Your mortgage renewal notice lands in the mailbox. Rates have shifted since you last signed. Should you refinance now or stick with what you’ve got?
That’s the question thousands of Canadian homeowners are wrestling with right now. With mortgage rates fluctuating and the Bank of Canada’s policy rate sitting at 2.25%, refinancing your mortgage could save you money, unlock equity, or help you consolidate high-interest debt. But it’s not always the right call.
Here’s what you need to know before you decide.
What Is Refinancing Your Mortgage in Canada?
Refinancing means replacing your existing mortgage with a new one — usually with different terms, a different rate, or access to your home equity. It’s not the same as a renewal. When you renew, you’re continuing your mortgage with your current lender, often at a new rate. When you refinance, you’re changing the deal entirely.
Most Canadians refinance to save on interest or access cash. According to CMHC, homeowners can tap up to 80% of their home’s value when they refinance an uninsured mortgage. That’s a big chunk of equity if you’ve built it up over the years.

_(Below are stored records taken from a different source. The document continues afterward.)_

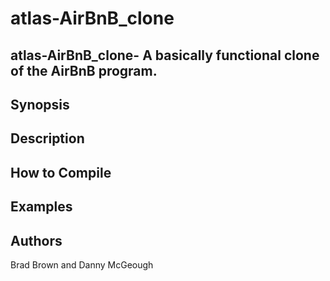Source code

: # atlas-AirBnB_clone
## atlas-AirBnB_clone- A basically functional clone of the AirBnB program.
## Synopsis
## Description
## How to Compile
## Examples
## Authors
Brad Brown and Danny McGeough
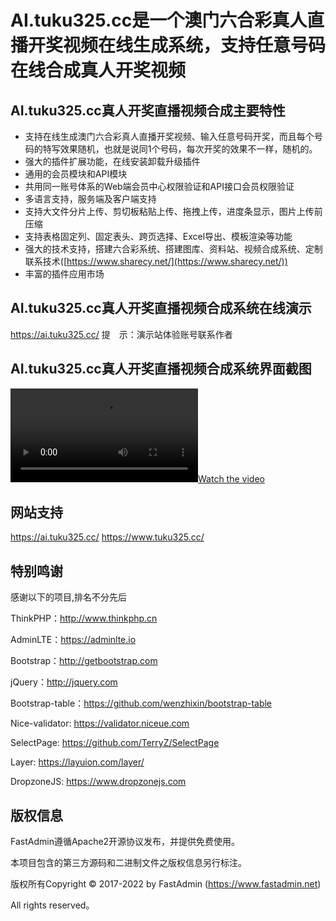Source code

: # AI.tuku325.cc是一个澳门六合彩真人直播开奖视频在线生成系统，支持任意号码在线合成真人开奖视频


## AI.tuku325.cc真人开奖直播视频合成主要特性
* 支持在线生成澳门六合彩真人直播开奖视频、输入任意号码开奖，而且每个号码的特写效果随机，也就是说同1个号码，每次开奖的效果不一样，随机的。
* 强大的插件扩展功能，在线安装卸载升级插件
* 通用的会员模块和API模块
* 共用同一账号体系的Web端会员中心权限验证和API接口会员权限验证
* 多语言支持，服务端及客户端支持
* 支持大文件分片上传、剪切板粘贴上传、拖拽上传，进度条显示，图片上传前压缩
* 支持表格固定列、固定表头、跨页选择、Excel导出、模板渲染等功能
* 强大的技术支持，搭建六合彩系统、搭建图库、资料站、视频合成系统、定制联系技术([https://www.sharecy.net/](https://www.sharecy.net/))
* 丰富的插件应用市场


## AI.tuku325.cc真人开奖直播视频合成系统在线演示

https://ai.tuku325.cc/
提　示：演示站体验账号联系作者

## AI.tuku325.cc真人开奖直播视频合成系统界面截图
[![Watch the video](./232024012.mp4)](./232024012.mp4)


## 网站支持
https://ai.tuku325.cc/
https://www.tuku325.cc/


## 特别鸣谢

感谢以下的项目,排名不分先后

ThinkPHP：http://www.thinkphp.cn

AdminLTE：https://adminlte.io

Bootstrap：http://getbootstrap.com

jQuery：http://jquery.com

Bootstrap-table：https://github.com/wenzhixin/bootstrap-table

Nice-validator: https://validator.niceue.com

SelectPage: https://github.com/TerryZ/SelectPage

Layer: https://layuion.com/layer/

DropzoneJS: https://www.dropzonejs.com


## 版权信息

FastAdmin遵循Apache2开源协议发布，并提供免费使用。

本项目包含的第三方源码和二进制文件之版权信息另行标注。

版权所有Copyright © 2017-2022 by FastAdmin (https://www.fastadmin.net)

All rights reserved。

The catch? You’ll likely pay a penalty if you refinance before your term ends. We’ll get to that.
When Does Refinancing Your Mortgage Actually Make Sense?
Refinancing works best when the benefits outweigh the costs. Here’s when it’s worth considering:
You’re at the end of your term. No penalty here. This is the cleanest time to refinance. You can shop around, compare rates, and switch lenders without breaking your contract.
Rates have dropped significantly. If current rates are 1% or more below your existing rate, refinancing could save you thousands over the life of your mortgage. A $400,000 mortgage at 5% costs you way more than the same loan at 3.5%.
You’ve got expensive debt. Credit card interest can hit 20%. Your mortgage rate? Probably closer to 3-4%. Consolidating that debt onto your mortgage means one lower payment instead of juggling multiple high-interest accounts.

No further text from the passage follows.